In framing the case for equity, the report recites a grim litany of evidence that America's middle class is in decline and that communities of color are especially hard hit. But the report also makes two less familiar points that deserve a more central place in the economic debate: First, the authors point to growing evidence -- both cross-nationally and in the U.S. -- that inequality undermes economic growth. (A point I have written about here before.) Any growth strategy, they rightly note, needs to tackle the equity challenge in order to succeed.

A second point the authors stress is that a new growth strategy should seek to leverage America's growing diversity as a competitive advantage globally. The report underlines just how much diversity is changing the nation:

People of color are already the majority in four states (California, Hawaii, New Mexico, and Texas), in the District of Columbia, in 49 metros, and in 311 counties. Another nine states (Arizona, Florida, Georgia, Louisiana, Maryland, Mississippi, Nevada, New Jersey, and New York), 40 metros, and 241 counties are at the demographic tipping point and now have 40 to 50 percent nonwhite residents. By 2040, 13 states, 102 metros, and 602 counties are projected to be majority people of color.
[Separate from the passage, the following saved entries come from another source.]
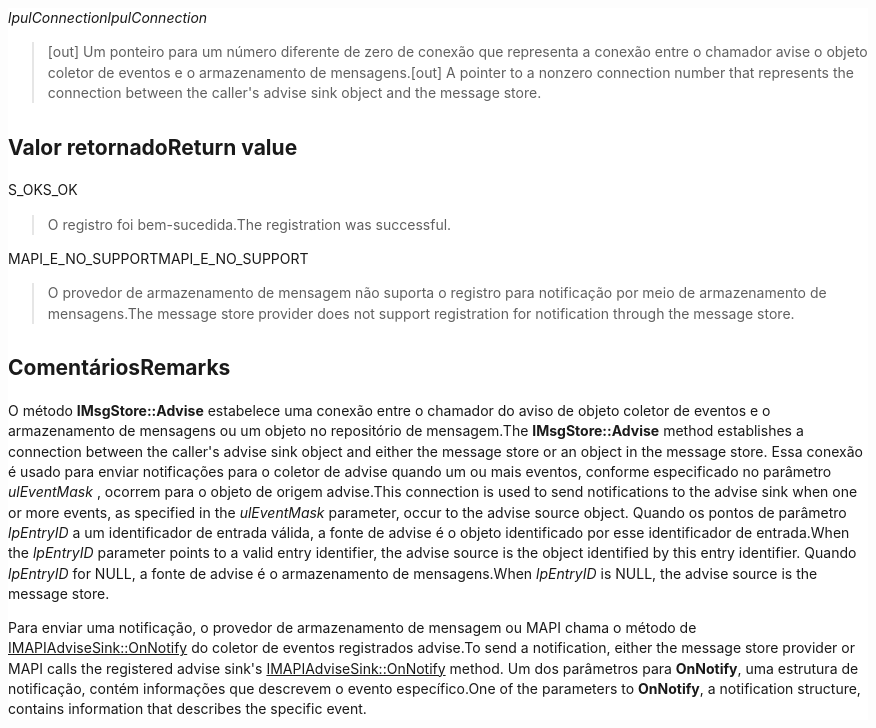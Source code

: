  <span data-ttu-id="34b1b-142">_lpulConnection_</span><span class="sxs-lookup"><span data-stu-id="34b1b-142">_lpulConnection_</span></span>
  
> <span data-ttu-id="34b1b-143">[out] Um ponteiro para um número diferente de zero de conexão que representa a conexão entre o chamador avise o objeto coletor de eventos e o armazenamento de mensagens.</span><span class="sxs-lookup"><span data-stu-id="34b1b-143">[out] A pointer to a nonzero connection number that represents the connection between the caller's advise sink object and the message store.</span></span>
    
## <a name="return-value"></a><span data-ttu-id="34b1b-144">Valor retornado</span><span class="sxs-lookup"><span data-stu-id="34b1b-144">Return value</span></span>

<span data-ttu-id="34b1b-145">S_OK</span><span class="sxs-lookup"><span data-stu-id="34b1b-145">S_OK</span></span> 
  
> <span data-ttu-id="34b1b-146">O registro foi bem-sucedida.</span><span class="sxs-lookup"><span data-stu-id="34b1b-146">The registration was successful.</span></span>
    
<span data-ttu-id="34b1b-147">MAPI_E_NO_SUPPORT</span><span class="sxs-lookup"><span data-stu-id="34b1b-147">MAPI_E_NO_SUPPORT</span></span> 
  
> <span data-ttu-id="34b1b-148">O provedor de armazenamento de mensagem não suporta o registro para notificação por meio de armazenamento de mensagens.</span><span class="sxs-lookup"><span data-stu-id="34b1b-148">The message store provider does not support registration for notification through the message store.</span></span>
    
## <a name="remarks"></a><span data-ttu-id="34b1b-149">Comentários</span><span class="sxs-lookup"><span data-stu-id="34b1b-149">Remarks</span></span>

<span data-ttu-id="34b1b-150">O método **IMsgStore::Advise** estabelece uma conexão entre o chamador do aviso de objeto coletor de eventos e o armazenamento de mensagens ou um objeto no repositório de mensagem.</span><span class="sxs-lookup"><span data-stu-id="34b1b-150">The **IMsgStore::Advise** method establishes a connection between the caller's advise sink object and either the message store or an object in the message store.</span></span> <span data-ttu-id="34b1b-151">Essa conexão é usado para enviar notificações para o coletor de advise quando um ou mais eventos, conforme especificado no parâmetro _ulEventMask_ , ocorrem para o objeto de origem advise.</span><span class="sxs-lookup"><span data-stu-id="34b1b-151">This connection is used to send notifications to the advise sink when one or more events, as specified in the  _ulEventMask_ parameter, occur to the advise source object.</span></span> <span data-ttu-id="34b1b-152">Quando os pontos de parâmetro _lpEntryID_ a um identificador de entrada válida, a fonte de advise é o objeto identificado por esse identificador de entrada.</span><span class="sxs-lookup"><span data-stu-id="34b1b-152">When the  _lpEntryID_ parameter points to a valid entry identifier, the advise source is the object identified by this entry identifier.</span></span> <span data-ttu-id="34b1b-153">Quando _lpEntryID_ for NULL, a fonte de advise é o armazenamento de mensagens.</span><span class="sxs-lookup"><span data-stu-id="34b1b-153">When  _lpEntryID_ is NULL, the advise source is the message store.</span></span> 
  
<span data-ttu-id="34b1b-154">Para enviar uma notificação, o provedor de armazenamento de mensagem ou MAPI chama o método de [IMAPIAdviseSink::OnNotify](imapiadvisesink-onnotify.md) do coletor de eventos registrados advise.</span><span class="sxs-lookup"><span data-stu-id="34b1b-154">To send a notification, either the message store provider or MAPI calls the registered advise sink's [IMAPIAdviseSink::OnNotify](imapiadvisesink-onnotify.md) method.</span></span> <span data-ttu-id="34b1b-155">Um dos parâmetros para **OnNotify**, uma estrutura de notificação, contém informações que descrevem o evento específico.</span><span class="sxs-lookup"><span data-stu-id="34b1b-155">One of the parameters to **OnNotify**, a notification structure, contains information that describes the specific event.</span></span>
The authors see these demographics as a major asset. Beyond the positive benefits of diversity in bringing different ways of thinking to challenges:

Growing Latino, Asian, African American, and other diverse communities are in the driver’s seat of new business creation and represent a significant new consumer base.
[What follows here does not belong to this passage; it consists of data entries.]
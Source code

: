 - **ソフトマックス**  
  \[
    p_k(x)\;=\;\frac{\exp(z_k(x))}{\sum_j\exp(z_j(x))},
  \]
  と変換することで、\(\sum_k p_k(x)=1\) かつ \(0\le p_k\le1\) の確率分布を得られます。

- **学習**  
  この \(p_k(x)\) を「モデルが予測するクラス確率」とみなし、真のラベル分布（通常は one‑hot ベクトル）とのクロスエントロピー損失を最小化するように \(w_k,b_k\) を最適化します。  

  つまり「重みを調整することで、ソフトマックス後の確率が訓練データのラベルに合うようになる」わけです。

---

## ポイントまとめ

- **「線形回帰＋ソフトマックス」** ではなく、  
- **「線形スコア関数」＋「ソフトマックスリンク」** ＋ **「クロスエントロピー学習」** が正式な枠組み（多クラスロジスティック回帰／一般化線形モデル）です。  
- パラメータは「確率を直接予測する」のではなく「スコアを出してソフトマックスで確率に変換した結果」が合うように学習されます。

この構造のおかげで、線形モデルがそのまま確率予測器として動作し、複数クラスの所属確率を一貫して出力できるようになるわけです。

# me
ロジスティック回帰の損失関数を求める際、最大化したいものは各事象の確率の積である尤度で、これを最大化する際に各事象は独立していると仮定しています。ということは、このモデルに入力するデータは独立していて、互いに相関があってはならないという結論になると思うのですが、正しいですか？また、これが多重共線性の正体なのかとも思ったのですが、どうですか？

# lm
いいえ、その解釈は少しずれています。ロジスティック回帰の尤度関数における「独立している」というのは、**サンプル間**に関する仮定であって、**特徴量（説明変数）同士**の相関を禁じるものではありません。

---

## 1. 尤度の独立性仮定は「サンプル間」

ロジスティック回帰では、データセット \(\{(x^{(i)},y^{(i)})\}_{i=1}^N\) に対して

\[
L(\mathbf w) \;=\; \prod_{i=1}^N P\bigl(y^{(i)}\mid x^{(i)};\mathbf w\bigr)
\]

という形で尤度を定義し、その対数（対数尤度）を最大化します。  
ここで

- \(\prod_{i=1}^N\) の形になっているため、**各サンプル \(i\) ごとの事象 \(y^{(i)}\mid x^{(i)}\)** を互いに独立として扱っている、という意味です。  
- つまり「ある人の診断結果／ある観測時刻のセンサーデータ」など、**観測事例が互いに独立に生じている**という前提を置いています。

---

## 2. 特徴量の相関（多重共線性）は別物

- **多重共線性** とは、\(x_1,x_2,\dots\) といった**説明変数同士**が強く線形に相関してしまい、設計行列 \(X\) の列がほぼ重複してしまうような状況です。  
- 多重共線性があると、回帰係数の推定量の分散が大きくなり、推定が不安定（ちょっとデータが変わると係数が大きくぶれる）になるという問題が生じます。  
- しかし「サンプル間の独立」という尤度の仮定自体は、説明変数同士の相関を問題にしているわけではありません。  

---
Guided by these two core premises -- that a growth strategy needs to maximize equity and leverage diversity -- the report goes on to suggest three main strategies going forward. First, a major investment in the physical infrastructure (including communications) needed to create the conditions where growth can happen; second, a focus on aiding small businesses, which are the engines of job growth, especially in low-income communities; and third, a big investment in human capital so that workers have the right skills and education to take advantage of 21st century opportunities.

These are familiar ideas, of course, but it's very useful to see them in one place and linked to a big picture vision of creating a more equitable tomorrow in a future America that -- demographically -- will look drastically different from the nation we live in today.